Нет, мне было не холодно. Под этим серебром текла расплавленная лава. Во мне кипели ужас, любопытство и сопротивление, замаскированные под безразличие.
— Ты сияешь, Ларк.
Ладонь Тираса скользнула вверх и остановилась на моих распущенных волосах. Я судорожно сглотнула, готовая вот-вот расплакаться.
Тогда почему меня никто не видит?
— Я вижу, — просто ответил он.
И это было так. Я лежала перед ним нагая и уязвимая, полностью в его власти. Черные глаза изучали мое тело, вбирая и присваивая каждый квадратный сантиметр. Я с трудом поборола желание укрыться, отвернуться, хотя бы отвести глаза. Тирас расстегнул рубашку и отбросил ее в сторону. За ней последовали брюки. Затем он лег рядом — кожа к коже, предплечье удерживает мою голову, горячие губы ласкают рот. Я невольно возблагодарила свою мать и Творца Всех Слов, что мои собственные губы не могли ни скулить, ни умолять, потому что я непременно сделала бы и то и другое.
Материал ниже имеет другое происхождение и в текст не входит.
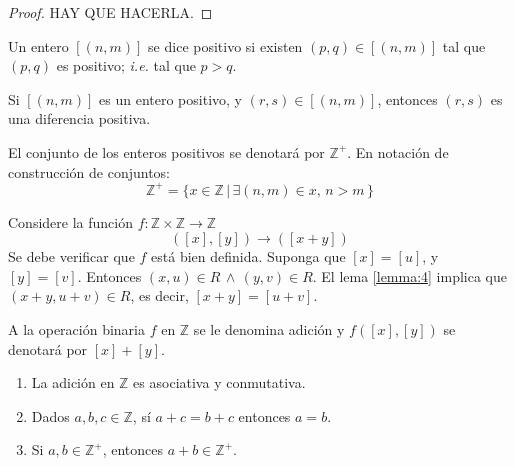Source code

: \begin{proof}
  HAY QUE HACERLA.
\end{proof}
\begin{definition}
  Un entero $[(n,m)]$ se dice positivo si existen $(p,q)\in [(n,m)]$ tal que
  $(p,q)$ es positivo; \textit{i.e.} tal que $p>q$.
\end{definition}
\begin{remark}
  Si $[(n,m)]$ es un entero positivo, y $(r,s) \in [(n,m)]$, entonces $(r,s)$
  es una diferencia positiva.
\end{remark}
\begin{definition}
  El conjunto de los enteros positivos se denotará por $\mathbb{Z}^+$. En
  notación de construcción de conjuntos:
  \[
    \mathbb{Z}^+ = \{ x \in \mathbb{Z} \, | \, \exists (n,m) \in x,\, n >m
    \, \}
  \]
\end{definition}
Considere la función $f: \mathbb{Z} \times \mathbb{Z} \rightarrow \mathbb{Z}$ 
\[
  ([x], [y]) \rightarrow ([x + y])
\]
Se debe verificar que $f$ está bien definida.
Suponga que $[x] = [u]$, y  $[y] = [v]$. Entonces $(x,u) \in R \, \land \, (y,v)
\in R$. El lema \ref{lemma:4} implica que $(x + y, u + v) \in R$, es decir,
$[x+y] = [u+v]$.
\begin{definition}
  A la operación binaria $f$ en $\mathbb{Z}$ se le denomina adición y
  $f([x],[y])$ se denotará por $[x]+[y]$.
\end{definition}
\begin{proposition}\label{prop:28}
  \begin{enumerate}
    \item La adición en $\mathbb{Z}$ es asociativa y conmutativa.
    \item Dados $a,b,c \in \mathbb{Z}$, sí $a+c = b +c$ entonces $a = b$.
    \item Si $a, b \in \mathbb{Z^+}$, entonces $a + b \in \mathbb{Z^+}$.
  \end{enumerate}
\end{proposition}

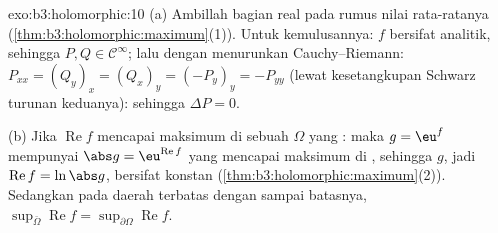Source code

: \begin{solution}{exo:b3:holomorphic:10}
(a) Ambillah bagian real pada rumus nilai rata-ratanya
(\cref{thm:b3:holomorphic:maximum}(1)). Untuk kemulusannya: $f$ bersifat
analitik, sehingga $P, Q \in \mathcal C^\infty$; lalu dengan menurunkan
Cauchy--Riemann: $P_{xx} = (Q_y)_x = (Q_x)_y = (-P_y)_y =
-P_{yy}$ (lewat kesetangkupan Schwarz turunan keduanya): sehingga $\Delta P =
0$.

(b) Jika $\operatorname{Re}f$ mencapai maksimum di  sebuah
$\Omega$ yang : maka $g = \eu^f$ mempunyai $\abs g =
\eu^{\operatorname{Re}f}$ yang mencapai maksimum di , sehingga
$g$, jadi $\operatorname{Re}f = \ln\abs g$, bersifat konstan
(\cref{thm:b3:holomorphic:maximum}(2)). Sedangkan pada daerah terbatas
dengan  sampai batasnya,
$\sup_{\bar\Omega}\operatorname{Re}f =
\sup_{\partial\Omega}\operatorname{Re}f$.
\end{solution}

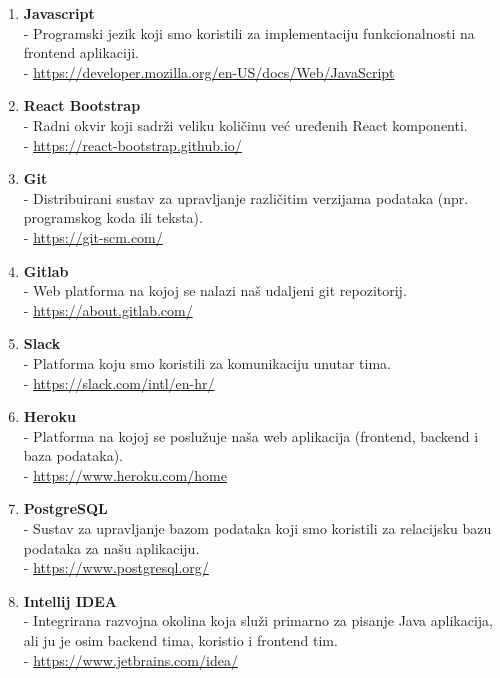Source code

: \begin{enumerate}
				\item \textbf{Javascript} \\
				- Programski jezik koji smo koristili za implementaciju funkcionalnosti na frontend aplikaciji.\\
				- \url{https://developer.mozilla.org/en-US/docs/Web/JavaScript}
				
				\item \textbf{React Bootstrap}\\
				- Radni okvir koji sadrži veliku količinu već uređenih React komponenti.\\
				- \url{https://react-bootstrap.github.io/}
				
				\item \textbf{Git}\\
				- Distribuirani sustav za upravljanje različitim verzijama podataka (npr. programskog koda ili teksta).\\
				- \url{https://git-scm.com/}
				
				\item \textbf{Gitlab}\\
				- Web platforma na kojoj se nalazi naš udaljeni git repozitorij.\\
				- \url{https://about.gitlab.com/}
				
				\item \textbf{Slack}\\
				- Platforma koju smo koristili za komunikaciju unutar tima.\\
				- \url{https://slack.com/intl/en-hr/}
				
				\item \textbf{Heroku}\\
				- Platforma na kojoj se poslužuje naša web aplikacija (frontend, backend i baza podataka).\\
				- \url{https://www.heroku.com/home}
				
				\item \textbf{PostgreSQL}\\
				- Sustav za upravljanje bazom podataka koji smo koristili za relacijsku bazu podataka za našu aplikaciju.\\
				- \url{https://www.postgresql.org/}
				
				\item \textbf{Intellij IDEA}\\
				- Integrirana razvojna okolina koja služi primarno za pisanje Java aplikacija, ali ju je osim backend tima, koristio i frontend tim.\\
				- \url{https://www.jetbrains.com/idea/}
				

\end{enumerate}

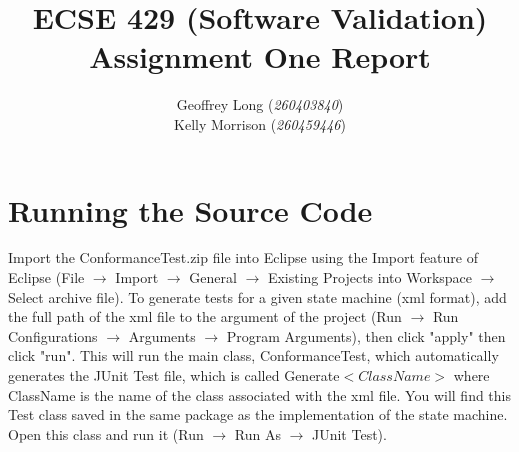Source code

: \documentclass[11pt, a4paper]{article}
\title{ECSE 429 (Software Validation) \\ Assignment One Report}
\author{Geoffrey Long (\textit{260403840}) \\ Kelly Morrison (\textit{260459446})}
\begin{document}
\maketitle






\section{Running the Source Code}
Import the ConformanceTest.zip file into Eclipse using the Import feature of Eclipse (File $\rightarrow$ Import $\rightarrow$ General $\rightarrow$ Existing Projects into Workspace $\rightarrow$ Select archive file). To generate tests for a given state machine (xml format), add the full path of the xml file to the argument of the project (Run $\rightarrow$ Run Configurations $\rightarrow$ Arguments $\rightarrow$ Program Arguments), then click "apply" then click "run". This will run the main class, ConformanceTest, which automatically generates the JUnit Test file, which is called Generate$<ClassName>$ where ClassName is the name of the class associated with the xml file. You will find this Test class saved in the same package as the implementation of the state machine. Open this class and run it (Run $\rightarrow$ Run As $\rightarrow$ JUnit Test). 
\end{document}
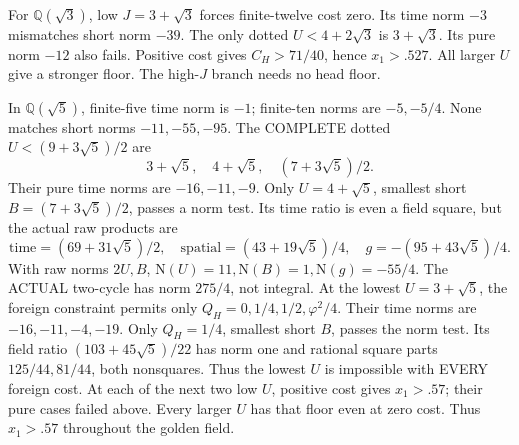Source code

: \documentclass[11pt]{article}
\begin{document}
For \(\mathbb Q(\sqrt3)\), low \(J=3+\sqrt3\)
forces finite-twelve cost zero.
Its time norm \(-3\) mismatches
short norm \(-39\).
The only dotted \(U<4+2\sqrt3\)
is \(3+\sqrt3\).
Its pure norm \(-12\) also fails.
Positive cost gives \(C_H>71/40\),
hence \(x_1>.527\).
All larger \(U\) give a stronger floor.
The high-\(J\) branch needs no head floor.

In \(\mathbb Q(\sqrt5)\), finite-five
time norm is \(-1\); finite-ten norms
are \(-5,-5/4\).
None matches short norms \(-11,-55,-95\).
The COMPLETE dotted \(U<(9+3\sqrt5)/2\)
are
\[
                         3+\sqrt5,\quad4+\sqrt5,\quad(7+3\sqrt5)/2 .
\]
Their pure time norms are \(-16,-11,-9\).
Only \(U=4+\sqrt5\), smallest short
\(B=(7+3\sqrt5)/2\), passes a norm test.
Its time ratio is even a field square,
but the actual raw products are
\[
 \text{time}=(69+31\sqrt5)/2,\quad
 \text{spatial}=(43+19\sqrt5)/4,\quad
                         g=-(95+43\sqrt5)/4 .
\]
With raw norms \(2U,B\),
\(\mathrm N(U)=11,\mathrm N(B)=1,
\mathrm N(g)=-55/4\).
The ACTUAL two-cycle has norm \(275/4\),
not integral.
At the lowest \(U=3+\sqrt5\), the foreign
constraint permits only
\(Q_H=0,1/4,1/2,\varphi^2/4\).
Their time norms are
\(-16,-11,-4,-19\).
Only \(Q_H=1/4\), smallest short \(B\),
passes the norm test.
Its field ratio \((103+45\sqrt5)/22\)
has norm one and rational square parts
\(125/44,81/44\), both nonsquares.
Thus the lowest \(U\) is impossible
with EVERY foreign cost.
At each of the next two low \(U\),
positive cost gives \(x_1>.57\);
their pure cases failed above.
Every larger \(U\) has that floor
even at zero cost.
Thus \(x_1>.57\) throughout the golden field.
\end{document}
— Впусти меня, Ларк, — прошептал король.
Я знала, что он говорит не только о теле, хотя тяжесть его плоти требовала сдаться, а жаркие губы настаивали на подчинении. Он просил отдать ему мои слова. В тело. Но не в душу, — ответила я, решив сопротивляться до конца.
— Везде.
Очередной поцелуй выжег это требование на моем языке, и я на мгновение забыла о борьбе, когда наши рты сомкнулись, а тела сплелись воедино, беззвучно обмениваясь тайнами. Я обняла Тираса обеими руками, и он перекатился вместе со мной на спину, приняв мой вес на себя.
— Впусти меня, — повторил он настойчиво, и я вновь ощутила его жажду — жажду, которая проистекала из источника намного древнее нас обоих.
Тирас. Тирас. Тирас. Это была единственная мысль, которая осталась у меня в голове, и, кажется, она его вполне удовлетворила. И все же я чувствовала, как от его кожи струится печаль и плывет по комнате, словно затянувшее луну облако.